→ **Task instructions**: Please print every line from the one containing "- **Admin (1)**: Administrative capabilities" through the last line of the records below, exactly as written and nothing more.

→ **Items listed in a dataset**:
•••••

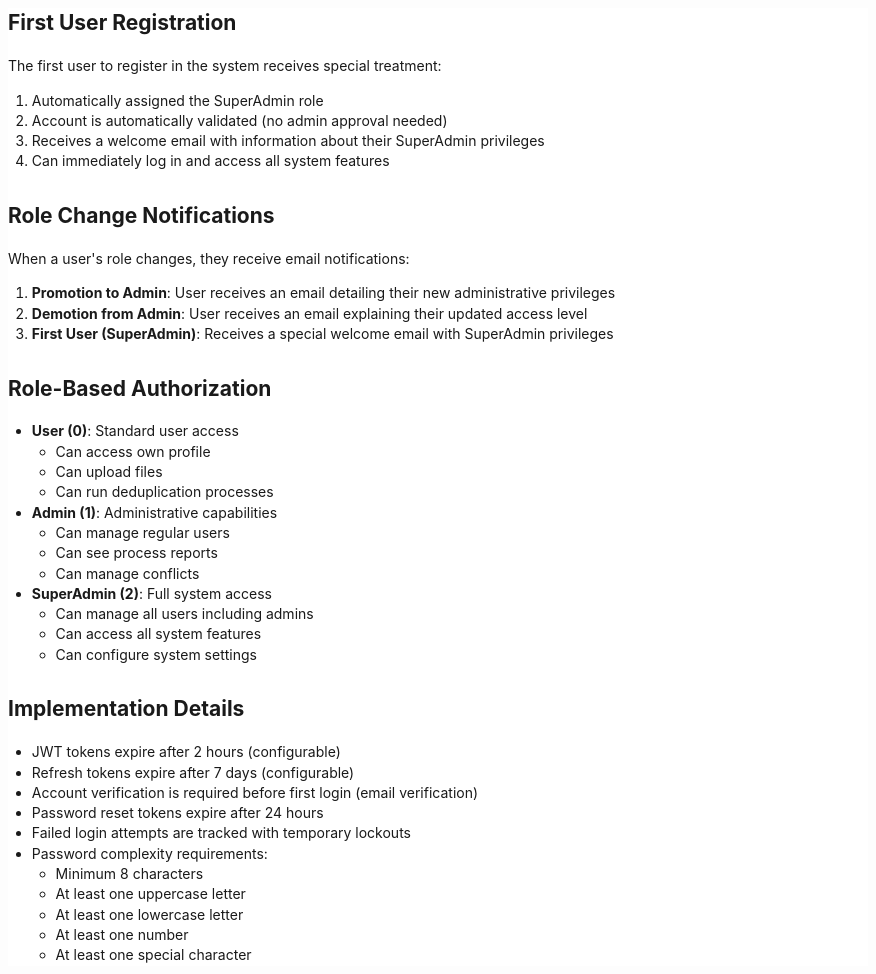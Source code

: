 ## First User Registration

The first user to register in the system receives special treatment:

1. Automatically assigned the SuperAdmin role
2. Account is automatically validated (no admin approval needed)
3. Receives a welcome email with information about their SuperAdmin privileges
4. Can immediately log in and access all system features

## Role Change Notifications

When a user's role changes, they receive email notifications:

1. **Promotion to Admin**: User receives an email detailing their new administrative privileges
2. **Demotion from Admin**: User receives an email explaining their updated access level
3. **First User (SuperAdmin)**: Receives a special welcome email with SuperAdmin privileges

## Role-Based Authorization

- **User (0)**: Standard user access
  - Can access own profile
  - Can upload files
  - Can run deduplication processes
- **Admin (1)**: Administrative capabilities
  - Can manage regular users
  - Can see process reports
  - Can manage conflicts
- **SuperAdmin (2)**: Full system access
  - Can manage all users including admins
  - Can access all system features
  - Can configure system settings

## Implementation Details

- JWT tokens expire after 2 hours (configurable)
- Refresh tokens expire after 7 days (configurable)
- Account verification is required before first login (email verification)
- Password reset tokens expire after 24 hours
- Failed login attempts are tracked with temporary lockouts
- Password complexity requirements:
  - Minimum 8 characters
  - At least one uppercase letter
  - At least one lowercase letter
  - At least one number
  - At least one special character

•••••

→ **Exercise solution**:
- **Admin (1)**: Administrative capabilities
  - Can manage regular users
  - Can see process reports
  - Can manage conflicts
- **SuperAdmin (2)**: Full system access
  - Can manage all users including admins
  - Can access all system features
  - Can configure system settings

## Implementation Details

- JWT tokens expire after 2 hours (configurable)
- Refresh tokens expire after 7 days (configurable)
- Account verification is required before first login (email verification)
- Password reset tokens expire after 24 hours
- Failed login attempts are tracked with temporary lockouts
- Password complexity requirements:
  - Minimum 8 characters
  - At least one uppercase letter
  - At least one lowercase letter
  - At least one number
  - At least one special character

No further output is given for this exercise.